Atari Teenage Riot are often considered a political band, although the focus of their rage can feel a little nebulous on Delete Yourself. The opening salvo of ‘Start The Riot!’ and ‘Into The Death’ are certainly angry, for example, but at no particular target. This isn’t uncommon in punk, however and in many ways may have helped the album by avoiding specific references. The band’s sloganeering has always been one of their more cartoon-like elements, but taken in the context of their sound and imagery, it makes perfect sense. Atari Teenage Riot are the synthesis of all kinds of extreme music, so it’s only right that the vocals are suitably extreme too.
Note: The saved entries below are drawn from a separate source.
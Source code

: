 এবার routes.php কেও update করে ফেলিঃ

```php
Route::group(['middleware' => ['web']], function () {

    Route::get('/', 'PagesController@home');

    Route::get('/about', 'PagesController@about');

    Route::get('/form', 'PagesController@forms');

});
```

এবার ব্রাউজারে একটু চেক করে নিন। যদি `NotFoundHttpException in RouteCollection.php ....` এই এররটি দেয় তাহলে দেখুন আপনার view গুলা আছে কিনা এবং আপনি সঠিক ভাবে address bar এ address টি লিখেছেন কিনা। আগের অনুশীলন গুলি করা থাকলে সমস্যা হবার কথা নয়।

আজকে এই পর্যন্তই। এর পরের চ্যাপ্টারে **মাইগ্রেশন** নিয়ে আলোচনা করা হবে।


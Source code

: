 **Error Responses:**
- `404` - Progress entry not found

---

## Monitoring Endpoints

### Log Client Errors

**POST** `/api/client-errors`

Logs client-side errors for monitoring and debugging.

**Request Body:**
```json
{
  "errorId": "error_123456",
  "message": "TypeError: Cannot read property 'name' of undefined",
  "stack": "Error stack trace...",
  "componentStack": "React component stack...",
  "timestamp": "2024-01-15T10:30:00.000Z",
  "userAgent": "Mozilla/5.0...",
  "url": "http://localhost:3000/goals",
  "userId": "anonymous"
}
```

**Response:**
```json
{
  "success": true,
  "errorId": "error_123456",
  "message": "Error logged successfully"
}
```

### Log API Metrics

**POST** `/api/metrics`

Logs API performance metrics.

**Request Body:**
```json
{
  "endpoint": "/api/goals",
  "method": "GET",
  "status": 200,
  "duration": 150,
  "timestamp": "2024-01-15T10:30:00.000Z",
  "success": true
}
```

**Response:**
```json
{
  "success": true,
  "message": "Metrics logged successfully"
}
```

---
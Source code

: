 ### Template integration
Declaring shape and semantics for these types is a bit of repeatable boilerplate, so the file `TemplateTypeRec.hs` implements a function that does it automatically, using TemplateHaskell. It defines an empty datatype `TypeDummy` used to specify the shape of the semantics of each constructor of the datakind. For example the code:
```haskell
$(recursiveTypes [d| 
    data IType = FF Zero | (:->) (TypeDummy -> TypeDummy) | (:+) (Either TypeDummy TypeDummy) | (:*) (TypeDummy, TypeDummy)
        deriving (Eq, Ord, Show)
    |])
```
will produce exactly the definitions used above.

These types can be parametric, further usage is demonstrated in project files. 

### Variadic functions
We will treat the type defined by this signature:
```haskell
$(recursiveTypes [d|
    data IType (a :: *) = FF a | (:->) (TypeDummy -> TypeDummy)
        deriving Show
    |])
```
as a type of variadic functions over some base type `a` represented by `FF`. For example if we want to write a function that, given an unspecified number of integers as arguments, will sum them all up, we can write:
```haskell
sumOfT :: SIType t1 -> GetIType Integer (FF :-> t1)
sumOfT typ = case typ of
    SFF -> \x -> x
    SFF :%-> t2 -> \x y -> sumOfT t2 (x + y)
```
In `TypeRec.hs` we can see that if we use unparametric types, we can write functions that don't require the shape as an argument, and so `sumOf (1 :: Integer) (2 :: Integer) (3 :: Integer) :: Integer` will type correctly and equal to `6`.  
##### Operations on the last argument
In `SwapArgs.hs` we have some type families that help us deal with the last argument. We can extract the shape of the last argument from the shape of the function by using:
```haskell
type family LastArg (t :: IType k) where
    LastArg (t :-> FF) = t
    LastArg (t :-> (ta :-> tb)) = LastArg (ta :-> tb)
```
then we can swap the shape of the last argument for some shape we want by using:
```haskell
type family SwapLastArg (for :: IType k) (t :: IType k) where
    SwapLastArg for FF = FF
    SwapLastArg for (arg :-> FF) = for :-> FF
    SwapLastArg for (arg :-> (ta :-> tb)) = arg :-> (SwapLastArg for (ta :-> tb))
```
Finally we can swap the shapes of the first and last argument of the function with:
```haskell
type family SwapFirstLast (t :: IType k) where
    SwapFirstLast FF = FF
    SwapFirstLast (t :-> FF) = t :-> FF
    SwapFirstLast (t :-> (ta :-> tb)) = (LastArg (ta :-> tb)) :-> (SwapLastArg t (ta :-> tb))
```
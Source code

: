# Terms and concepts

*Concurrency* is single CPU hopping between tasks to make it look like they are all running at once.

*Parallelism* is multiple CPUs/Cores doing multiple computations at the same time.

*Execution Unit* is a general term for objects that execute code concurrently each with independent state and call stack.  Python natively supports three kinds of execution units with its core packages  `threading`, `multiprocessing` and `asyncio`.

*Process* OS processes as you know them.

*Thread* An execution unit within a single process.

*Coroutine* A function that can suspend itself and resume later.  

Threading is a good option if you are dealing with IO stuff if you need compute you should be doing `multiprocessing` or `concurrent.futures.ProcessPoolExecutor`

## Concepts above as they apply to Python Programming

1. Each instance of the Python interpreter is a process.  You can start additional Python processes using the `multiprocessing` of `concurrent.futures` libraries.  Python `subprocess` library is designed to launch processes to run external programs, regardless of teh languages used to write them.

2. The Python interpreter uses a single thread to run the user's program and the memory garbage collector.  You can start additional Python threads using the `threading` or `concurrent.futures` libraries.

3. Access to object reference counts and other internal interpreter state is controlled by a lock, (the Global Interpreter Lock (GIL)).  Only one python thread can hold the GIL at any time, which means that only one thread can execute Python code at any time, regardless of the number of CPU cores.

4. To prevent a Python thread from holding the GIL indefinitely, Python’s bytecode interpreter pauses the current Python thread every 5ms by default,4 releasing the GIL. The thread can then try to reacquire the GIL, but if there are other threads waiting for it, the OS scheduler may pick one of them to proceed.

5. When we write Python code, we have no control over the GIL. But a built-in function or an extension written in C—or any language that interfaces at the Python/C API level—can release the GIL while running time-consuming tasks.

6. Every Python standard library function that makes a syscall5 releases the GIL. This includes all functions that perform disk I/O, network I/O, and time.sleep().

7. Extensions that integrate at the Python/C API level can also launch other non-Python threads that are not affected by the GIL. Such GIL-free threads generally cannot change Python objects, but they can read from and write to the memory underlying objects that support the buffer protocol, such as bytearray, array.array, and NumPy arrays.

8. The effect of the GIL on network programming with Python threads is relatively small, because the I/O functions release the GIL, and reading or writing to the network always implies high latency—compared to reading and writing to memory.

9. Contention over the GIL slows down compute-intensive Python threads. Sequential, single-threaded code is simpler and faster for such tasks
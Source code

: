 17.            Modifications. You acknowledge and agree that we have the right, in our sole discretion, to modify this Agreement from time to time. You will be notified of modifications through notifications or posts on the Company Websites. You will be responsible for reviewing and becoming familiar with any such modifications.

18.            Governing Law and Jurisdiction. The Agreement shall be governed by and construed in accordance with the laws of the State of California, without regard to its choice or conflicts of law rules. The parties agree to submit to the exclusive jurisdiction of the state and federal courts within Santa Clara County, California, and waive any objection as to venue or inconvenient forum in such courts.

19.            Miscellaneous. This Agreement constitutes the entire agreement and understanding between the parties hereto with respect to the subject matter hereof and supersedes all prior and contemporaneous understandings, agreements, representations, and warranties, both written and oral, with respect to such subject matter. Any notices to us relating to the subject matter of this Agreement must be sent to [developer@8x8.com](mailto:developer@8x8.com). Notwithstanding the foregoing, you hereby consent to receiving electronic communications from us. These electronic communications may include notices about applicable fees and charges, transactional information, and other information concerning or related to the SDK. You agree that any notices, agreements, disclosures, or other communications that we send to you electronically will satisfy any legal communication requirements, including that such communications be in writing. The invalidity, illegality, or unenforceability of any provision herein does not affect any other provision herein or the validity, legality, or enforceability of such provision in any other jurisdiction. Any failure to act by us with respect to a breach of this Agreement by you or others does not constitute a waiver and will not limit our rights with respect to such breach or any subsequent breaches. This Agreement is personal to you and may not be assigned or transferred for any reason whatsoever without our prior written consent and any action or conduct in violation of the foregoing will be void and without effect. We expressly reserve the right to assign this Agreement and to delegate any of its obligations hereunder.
Despite gaining a reputation as a noise band of sorts, there’s actually quite a lot of hooks on Delete Yourself. Tracks like ‘Speed’, perhaps one of the album’s most enduring tracks, ‘Midijunkies’ and the reworking of Sham 69’s ‘If The Kids Are United’ under the title ‘Kids Are United’ are actually pretty catchy and melodic.

Atari Teenage Riot even take their foot of the gas a little with ‘Sex’, a little bit of an anomaly in their discography that is ethereal and dreamlike with spoken vocals from Hanin Elias.

Perhaps of most interest to Neon Dystopia readers is ‘Cyberpunks Are Dead!’ with its screeching radio noises, drones skittering drums and scratching invoking a neon lit, rain soaked chase scene.

There’s still quite a lot of kitsch to Delete Yourself and perhaps even Atari Teenage Riot in general. However, this doesn’t mean to say that this is not intentional. There seems to be a level of knowingness to their work that goes unnoticed by many which can sit at odds with their punk sincerity at times making Delete Yourself a fun listen now.  It remains a snapshot of a kind of futurism that existed in between the cooling of 1980s wave of cyberpunk and the mainstream internet era, simultaneously hopeful and dystopian. This juxtaposition cements Delete Yourself as a cyberpunk artifact: the future might be messed up, but it’s ours.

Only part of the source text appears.